[Exercise description] Please give back only the lines below from the one containing "110000 | rs(5" to the one containing "(rs == rt) pc", each repeated word for word, both ends included.

[Information]
========================================

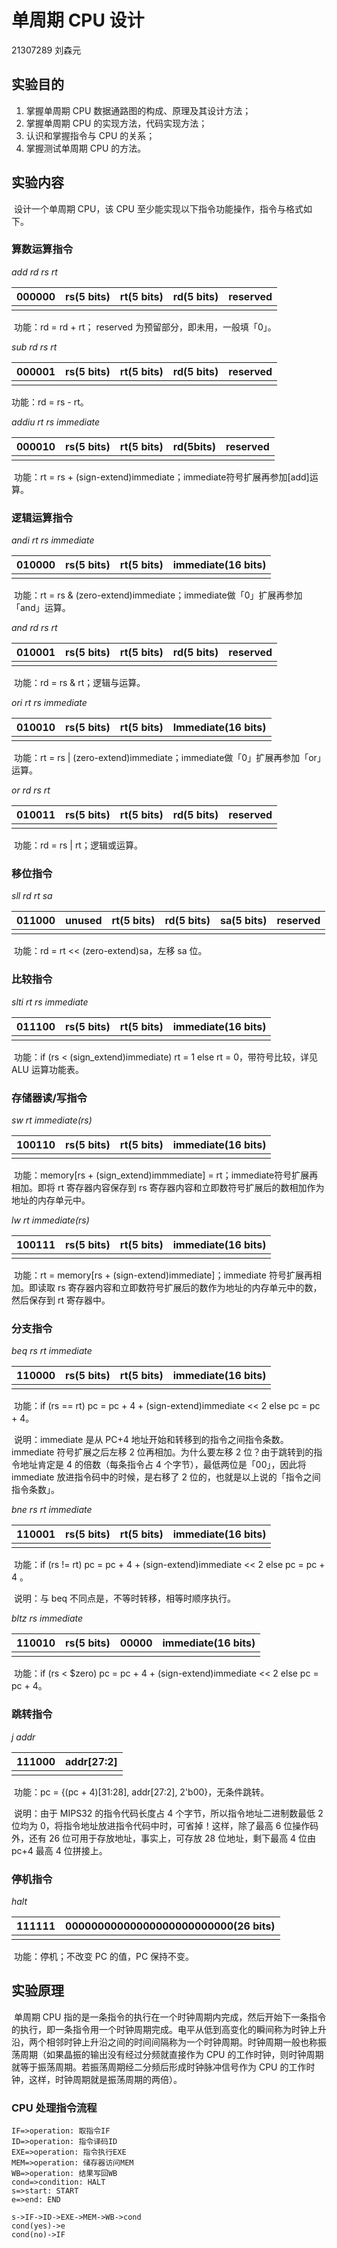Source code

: # 单周期 CPU 设计

21307289 刘森元

## 实验目的

1. 掌握单周期 CPU 数据通路图的构成、原理及其设计方法；
2. 掌握单周期 CPU 的实现方法，代码实现方法；
3. 认识和掌握指令与 CPU 的关系；
4. 掌握测试单周期 CPU 的方法。

## 实验内容

​		设计一个单周期 CPU，该 CPU 至少能实现以下指令功能操作，指令与格式如下。


### 算数运算指令

*add rd rs rt*

| 000000 | rs(5 bits) | rt(5 bits) | rd(5 bits) | reserved |
| ------ | ---------- | ---------- | ---------- | -------- |
|        |            |            |            |          |

​		功能：rd = rd + rt； reserved 为预留部分，即未用，一般填「0」。



*sub rd rs rt*

| 000001 | rs(5 bits) | rt(5 bits) | rd(5 bits) | reserved |
| ------ | ---------- | ---------- | ---------- | -------- |
|        |            |            |            |          |

功能：rd = rs - rt。 



*addiu rt rs immediate*

| 000010 | rs(5 bits) | rt(5 bits) | rd(5bits) | reserved |
| ------ | ---------- | ---------- | --------- | -------- |
|        |            |            |           |          |

​		功能：rt = rs + (sign-extend)immediate；immediate符号扩展再参加[add]运算。


### 逻辑运算指令

*andi rt rs immediate*

| 010000 | rs(5 bits) | rt(5 bits) | immediate(16 bits) |
| ------ | ---------- | ---------- | ------------------ |
|        |            |            |                    |

​		功能：rt = rs & (zero-extend)immediate；immediate做「0」扩展再参加「and」运算。



*and rd rs rt*

| 010001 | rs(5 bits) | rt(5 bits) | rd(5 bits) | reserved |
| ------ | ---------- | ---------- | ---------- | -------- |
|        |            |            |            |          |

​		功能：rd = rs & rt；逻辑与运算。



*ori rt rs immediate*

| 010010 | rs(5 bits) | rt(5 bits) | Immediate(16 bits) |
| ------ | ---------- | ---------- | ------------------ |
|        |            |            |                    |

​		功能：rt = rs | (zero-extend)immediate；immediate做「0」扩展再参加「or」运算。



*or rd rs rt*

| 010011 | rs(5 bits) | rt(5 bits) | rd(5 bits) | reserved |
| ------ | ---------- | ---------- | ---------- | -------- |
|        |            |            |            |          |

​		功能：rd = rs | rt；逻辑或运算。



### 移位指令

*sll rd rt sa*

| 011000 | unused | rt(5 bits) | rd(5 bits) | sa(5 bits) | reserved |
| ------ | ------ | ---------- | ---------- | ---------- | -------- |
|        |        |            |            |            |          |

​		功能：rd = rt << (zero-extend)sa，左移 sa 位。



### 比较指令

*slti rt rs immediate*

| 011100 | rs(5 bits) | rt(5 bits) | immediate(16 bits) |
| ------ | ---------- | ---------- | ------------------ |
|        |            |            |                    |

​		功能：if (rs < (sign_extend)immediate) rt = 1 else rt = 0，带符号比较，详见 ALU 运算功能表。



### 存储器读/写指令

*sw rt immediate(rs)*

| 100110 | rs(5 bits) | rt(5 bits) | immediate(16 bits) |
| ------ | ---------- | ---------- | ------------------ |
|        |            |            |                    |

​		功能：memory[rs + (sign_extend)immmediate] = rt；immediate符号扩展再相加。即将 rt 寄存器内容保存到 rs 寄存器内容和立即数符号扩展后的数相加作为地址的内存单元中。



*lw rt immediate(rs)*

| 100111 | rs(5 bits) | rt(5 bits) | immediate(16 bits) |
| ------ | ---------- | ---------- | ------------------ |
|        |            |            |                    |

​		功能：rt = memory[rs + (sign-extend)immediate]；immediate 符号扩展再相加。即读取 rs 寄存器内容和立即数符号扩展后的数作为地址的内存单元中的数，然后保存到 rt 寄存器中。



### 分支指令

*beq rs rt immediate*

| 110000 | rs(5 bits) | rt(5 bits) | immediate(16 bits) |
| ------ | ---------- | ---------- | ------------------ |
|        |            |            |                    |

​		功能：if (rs == rt) pc = pc + 4 + (sign-extend)immediate << 2 else pc = pc + 4。

​		说明：immediate 是从 PC+4 地址开始和转移到的指令之间指令条数。immediate 符号扩展之后左移 2 位再相加。为什么要左移 2 位？由于跳转到的指令地址肯定是 4 的倍数（每条指令占 4 个字节），最低两位是「00」，因此将 immediate 放进指令码中的时候，是右移了 2 位的，也就是以上说的「指令之间指令条数」。



*bne rs rt immediate*

| 110001 | rs(5 bits) | rt(5 bits) | immediate(16 bits) |
| ------ | ---------- | ---------- | ------------------ |
|        |            |            |                    |

​		功能：if (rs != rt) pc = pc + 4 + (sign-extend)immediate << 2 else pc = pc + 4 。

​		说明：与 beq 不同点是，不等时转移，相等时顺序执行。



*bltz rs immediate*

| 110010 | rs(5 bits) | 00000 | immediate(16 bits) |
| ------ | ---------- | ----- | ------------------ |
|        |            |       |                    |

​		功能：if (rs < $zero) pc = pc + 4 + (sign-extend)immediate << 2 else pc = pc + 4。



### 跳转指令

*j addr*

| 111000 | addr[27:2] |
| ------ | ---------- |
|        |            |

​		功能：pc = {(pc + 4)[31:28], addr[27:2], 2'b00}，无条件跳转。

​		说明：由于 MIPS32 的指令代码长度占 4 个字节，所以指令地址二进制数最低 2 位均为 0，将指令地址放进指令代码中时，可省掉！这样，除了最高 6 位操作码外，还有 26 位可用于存放地址，事实上，可存放 28 位地址，剩下最高 4 位由 pc+4 最高 4 位拼接上。



### 停机指令

*halt*

| 111111 | 00000000000000000000000000(26 bits) |
| ------ | ----------------------------------- |
|        |                                     |

​		功能：停机；不改变 PC 的值，PC 保持不变。



## 实验原理

​		单周期 CPU 指的是一条指令的执行在一个时钟周期内完成，然后开始下一条指令的执行，即一条指令用一个时钟周期完成。电平从低到高变化的瞬间称为时钟上升沿，两个相邻时钟上升沿之间的时间间隔称为一个时钟周期。时钟周期一般也称振荡周期（如果晶振的输出没有经过分频就直接作为 CPU 的工作时钟，则时钟周期就等于振荡周期。若振荡周期经二分频后形成时钟脉冲信号作为 CPU 的工作时钟，这样，时钟周期就是振荡周期的两倍）。

### CPU 处理指令流程

```flow
IF=>operation: 取指令IF
ID=>operation: 指令译码ID
EXE=>operation: 指令执行EXE
MEM=>operation: 储存器访问MEM
WB=>operation: 结果写回WB
cond=>condition: HALT
s=>start: START
e=>end: END

s->IF->ID->EXE->MEM->WB->cond
cond(yes)->e
cond(no)->IF
```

========================================

[Reply to the exercise]
| 110000 | rs(5 bits) | rt(5 bits) | immediate(16 bits) |
| ------ | ---------- | ---------- | ------------------ |
|        |            |            |                    |

​		功能：if (rs == rt) pc = pc + 4 + (sign-extend)immediate << 2 else pc = pc + 4。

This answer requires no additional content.